[TASK STATEMENT] Output range, inclusive: from the line containing "los navegadores tienen" to the line containing "La principal dificultad". Restate those lines from the data below word for word and only those.

_____

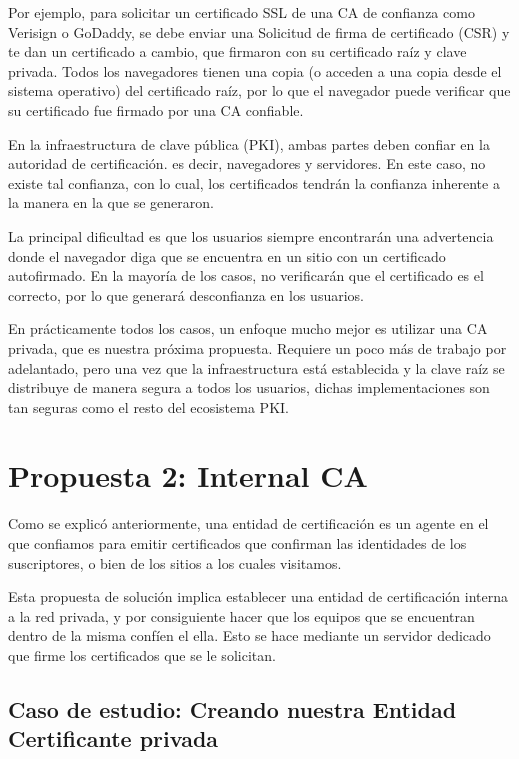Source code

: Por ejemplo, para solicitar un certificado SSL de una CA de confianza como Verisign o 
GoDaddy, se debe enviar una Solicitud de firma de certificado (CSR) y te dan un 
certificado a cambio, que firmaron con su certificado raíz y clave privada. Todos 
los navegadores tienen una copia (o acceden a una copia desde el sistema operativo) 
del certificado raíz, por lo que el navegador puede verificar que su certificado 
fue firmado por una CA confiable.

En la infraestructura de clave pública (PKI), ambas partes deben confiar en la autoridad 
de certificación. es decir, navegadores y servidores. En este caso, no existe tal confianza, 
con lo cual, los certificados tendrán la confianza inherente a la manera en la que se generaron.

La principal dificultad es que los usuarios siempre encontrarán una advertencia 
donde el navegador diga que se encuentra en un sitio con un certificado autofirmado. 
En la mayoría de los casos, no verificarán que el certificado es el correcto, por 
lo que generará desconfianza en los usuarios.

En prácticamente todos los casos, un enfoque mucho mejor es utilizar una CA privada, 
que es nuestra próxima propuesta. Requiere un poco más de trabajo por adelantado, 
pero una vez que la infraestructura está establecida y la clave raíz se distribuye 
de manera segura a todos los usuarios, dichas implementaciones son tan seguras como 
el resto del ecosistema PKI.

\section{Propuesta 2: Internal CA}

Como se explicó anteriormente, una entidad de certificación es un agente en el que 
confiamos para emitir 
certificados que confirman las identidades de los suscriptores, o bien de los 
sitios a los cuales visitamos. 

Esta propuesta de solución implica establecer una entidad de certificación interna 
a la red privada, y por consiguiente hacer que los equipos que se encuentran 
dentro de la misma confíen el ella. Esto se hace 
mediante un servidor dedicado que firme los certificados que se le solicitan.




\subsection{Caso de estudio: Creando nuestra Entidad Certificante privada}



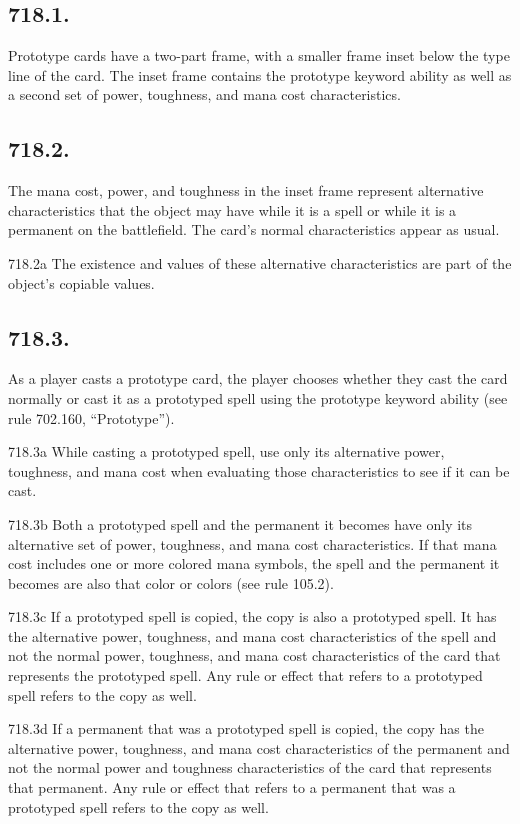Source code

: \subsection*{718.1.}
Prototype cards have a two-part frame, with a smaller frame inset below the type line of the card. The inset frame contains the prototype keyword ability as well as a second set of power, toughness, and mana cost characteristics.

\subsection*{718.2.}
The mana cost, power, and toughness in the inset frame represent alternative characteristics that the object may have while it is a spell or while it is a permanent on the battlefield. The card’s normal characteristics appear as usual.

718.2a The existence and values of these alternative characteristics are part of the object’s copiable values.

\subsection*{718.3.}
As a player casts a prototype card, the player chooses whether they cast the card normally or cast it as a prototyped spell using the prototype keyword ability (see rule 702.160, “Prototype”).

718.3a While casting a prototyped spell, use only its alternative power, toughness, and mana cost when evaluating those characteristics to see if it can be cast.

718.3b Both a prototyped spell and the permanent it becomes have only its alternative set of power, toughness, and mana cost characteristics. If that mana cost includes one or more colored mana symbols, the spell and the permanent it becomes are also that color or colors (see rule 105.2).

718.3c If a prototyped spell is copied, the copy is also a prototyped spell. It has the alternative power, toughness, and mana cost characteristics of the spell and not the normal power, toughness, and mana cost characteristics of the card that represents the prototyped spell. Any rule or effect that refers to a prototyped spell refers to the copy as well.

718.3d If a permanent that was a prototyped spell is copied, the copy has the alternative power, toughness, and mana cost characteristics of the permanent and not the normal power and toughness characteristics of the card that represents that permanent. Any rule or effect that refers to a permanent that was a prototyped spell refers to the copy as well.

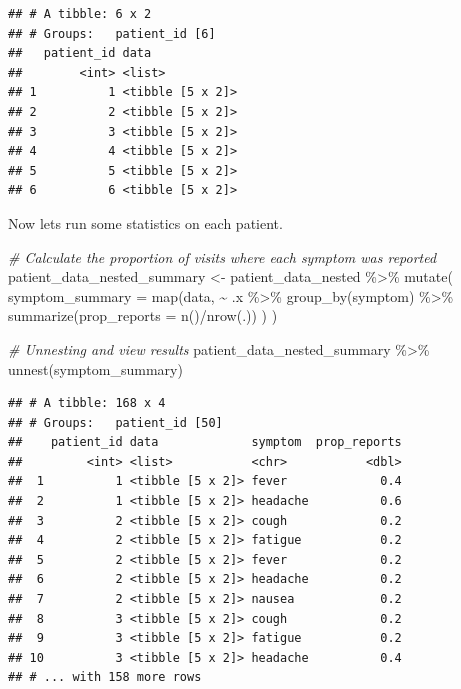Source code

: \documentclass[
]{book}
\newenvironment{Shaded}{\begin{snugshade}}{\end{snugshade}}
\newcommand{\AttributeTok}[1]{\textcolor[rgb]{0.77,0.63,0.00}{#1}}
\newcommand{\CommentTok}[1]{\textcolor[rgb]{0.56,0.35,0.01}{\textit{#1}}}
\newcommand{\FunctionTok}[1]{\textcolor[rgb]{0.00,0.00,0.00}{#1}}
\newcommand{\NormalTok}[1]{#1}
\newcommand{\OtherTok}[1]{\textcolor[rgb]{0.56,0.35,0.01}{#1}}
\newcommand{\SpecialCharTok}[1]{\textcolor[rgb]{0.00,0.00,0.00}{#1}}
\begin{document}
\begin{verbatim}
## # A tibble: 6 x 2
## # Groups:   patient_id [6]
##   patient_id data            
##        <int> <list>          
## 1          1 <tibble [5 x 2]>
## 2          2 <tibble [5 x 2]>
## 3          3 <tibble [5 x 2]>
## 4          4 <tibble [5 x 2]>
## 5          5 <tibble [5 x 2]>
## 6          6 <tibble [5 x 2]>
\end{verbatim}

Now lets run some statistics on each patient.

\begin{Shaded}
\begin{Highlighting}[]
\CommentTok{\# Calculate the proportion of visits where each symptom was reported}
\NormalTok{patient\_data\_nested\_summary }\OtherTok{\textless{}{-}}\NormalTok{ patient\_data\_nested }\SpecialCharTok{\%\textgreater{}\%} 
  \FunctionTok{mutate}\NormalTok{(}
    \AttributeTok{symptom\_summary =} \FunctionTok{map}\NormalTok{(data, }\SpecialCharTok{\textasciitilde{}}\NormalTok{ .x }\SpecialCharTok{\%\textgreater{}\%} 
      \FunctionTok{group\_by}\NormalTok{(symptom) }\SpecialCharTok{\%\textgreater{}\%} 
      \FunctionTok{summarize}\NormalTok{(}\AttributeTok{prop\_reports =} \FunctionTok{n}\NormalTok{()}\SpecialCharTok{/}\FunctionTok{nrow}\NormalTok{(.))}
\NormalTok{    )}
\NormalTok{  )}

\CommentTok{\# Unnesting and view results}
\NormalTok{patient\_data\_nested\_summary }\SpecialCharTok{\%\textgreater{}\%} 
  \FunctionTok{unnest}\NormalTok{(symptom\_summary)}
\end{Highlighting}
\end{Shaded}

\begin{verbatim}
## # A tibble: 168 x 4
## # Groups:   patient_id [50]
##    patient_id data             symptom  prop_reports
##         <int> <list>           <chr>           <dbl>
##  1          1 <tibble [5 x 2]> fever             0.4
##  2          1 <tibble [5 x 2]> headache          0.6
##  3          2 <tibble [5 x 2]> cough             0.2
##  4          2 <tibble [5 x 2]> fatigue           0.2
##  5          2 <tibble [5 x 2]> fever             0.2
##  6          2 <tibble [5 x 2]> headache          0.2
##  7          2 <tibble [5 x 2]> nausea            0.2
##  8          3 <tibble [5 x 2]> cough             0.2
##  9          3 <tibble [5 x 2]> fatigue           0.2
## 10          3 <tibble [5 x 2]> headache          0.4
## # ... with 158 more rows
\end{verbatim}
\end{document}
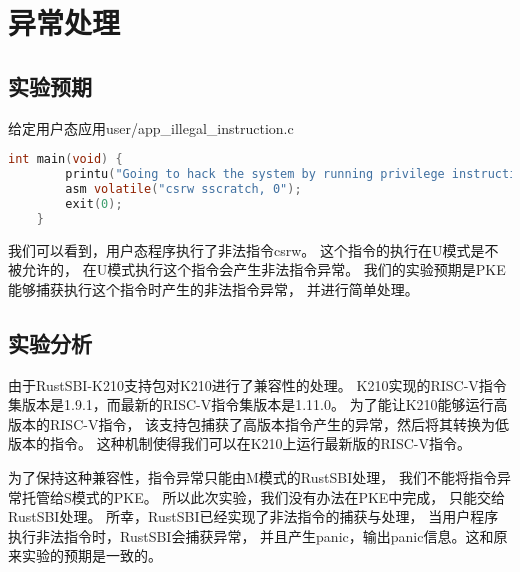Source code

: \section{异常处理}

\subsection{实验预期}

给定用户态应用user/app\_illegal\_instruction.c

\begin{lstlisting}[caption={用户态应用app\_illegal\_instruction.c}, label={lst:app_illegal_instruction}, language=C]
    int main(void) {
        printu("Going to hack the system by running privilege instructions.\n");
        asm volatile("csrw sscratch, 0");
        exit(0);
    }
\end{lstlisting}

我们可以看到，用户态程序执行了非法指令csrw。
这个指令的执行在U模式是不被允许的，
在U模式执行这个指令会产生非法指令异常。
我们的实验预期是PKE能够捕获执行这个指令时产生的非法指令异常，
并进行简单处理。


\subsection{实验分析}

由于RustSBI-K210支持包对K210进行了兼容性的处理。
K210实现的RISC-V指令集版本是1.9.1，而最新的RISC-V指令集版本是1.11.0。
为了能让K210能够运行高版本的RISC-V指令，
该支持包捕获了高版本指令产生的异常，然后将其转换为低版本的指令。
这种机制使得我们可以在K210上运行最新版的RISC-V指令。

为了保持这种兼容性，指令异常只能由M模式的RustSBI处理，
我们不能将指令异常托管给S模式的PKE。
所以此次实验，我们没有办法在PKE中完成，
只能交给RustSBI处理。
所幸，RustSBI已经实现了非法指令的捕获与处理，
当用户程序执行非法指令时，RustSBI会捕获异常，
并且产生panic，输出panic信息。这和原来实验的预期是一致的。

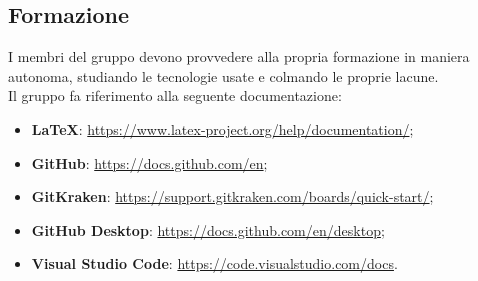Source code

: \subsection{Formazione}
I membri del gruppo devono provvedere alla propria formazione in maniera autonoma, studiando le tecnologie usate e colmando le proprie lacune.\\
Il gruppo fa riferimento alla seguente documentazione:
\begin {itemize}
\item \textbf{\LaTeX}: \url{https://www.latex-project.org/help/documentation/};
\item \textbf{GitHub}: \url{https://docs.github.com/en};
\item \textbf{GitKraken}: \url{https://support.gitkraken.com/boards/quick-start/};
\item \textbf{GitHub Desktop}: \url{https://docs.github.com/en/desktop};
\item \textbf{Visual Studio Code}: \url{https://code.visualstudio.com/docs}.
\end {itemize}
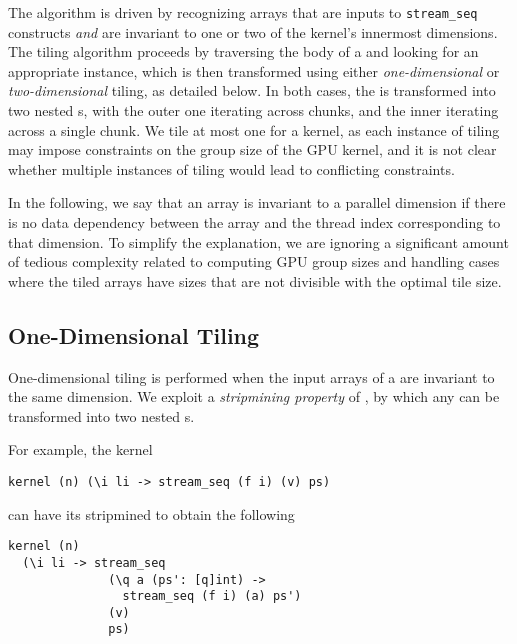 The algorithm is driven by recognizing arrays that are inputs to
\lstinline{stream_seq} constructs \textit{and} are invariant to one or
two of the kernel's innermost dimensions.  The tiling algorithm
proceeds by traversing the body of a  and looking for an
appropriate \StreamSeq{} instance, which is then transformed using
either \textit{one-dimensional} or \textit{two-dimensional} tiling, as
detailed below.  In both cases, the \StreamSeq{} is transformed into
two nested \StreamSeq{}s, with the outer one iterating across chunks,
and the inner iterating across a single chunk.  We tile at most one
\StreamSeq{} for a kernel, as each instance of tiling may impose
constraints on the group size of the GPU kernel, and it is not clear
whether multiple instances of tiling would lead to conflicting
constraints.

In the following, we say that an array is invariant to a parallel
dimension if there is no data dependency between the array and the
thread index corresponding to that dimension.  To simplify the
explanation, we are ignoring a significant amount of tedious complexity
related to computing GPU group sizes and handling cases where the tiled
arrays have sizes that are not divisible with the optimal tile size.

\subsection{One-Dimensional Tiling}
\label{sec:one-dimensional-tiling}

One-dimensional tiling is performed when the input arrays of a
\StreamSeq{} are invariant to the same dimension.  We exploit a
\textit{stripmining property} of \StreamSeq{}, by which any
\StreamSeq{} can be transformed into two nested
\StreamSeq{}s.

For example, the kernel
\begin{lstlisting}
kernel (n) (\i li -> stream_seq (f i) (v) ps)
\end{lstlisting}
\noindent can have its \StreamSeq{} stripmined to obtain the following
\begin{lstlisting}
kernel (n)
  (\i li -> stream_seq
              (\q a (ps': [q]int) ->
                stream_seq (f i) (a) ps')
              (v)
              ps)
\end{lstlisting}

_____

[FINISHED TASK]
los navegadores tienen una copia (o acceden a una copia desde el sistema operativo) 
del certificado raíz, por lo que el navegador puede verificar que su certificado 
fue firmado por una CA confiable.

En la infraestructura de clave pública (PKI), ambas partes deben confiar en la autoridad 
de certificación. es decir, navegadores y servidores. En este caso, no existe tal confianza, 
con lo cual, los certificados tendrán la confianza inherente a la manera en la que se generaron.

La principal dificultad es que los usuarios siempre encontrarán una advertencia 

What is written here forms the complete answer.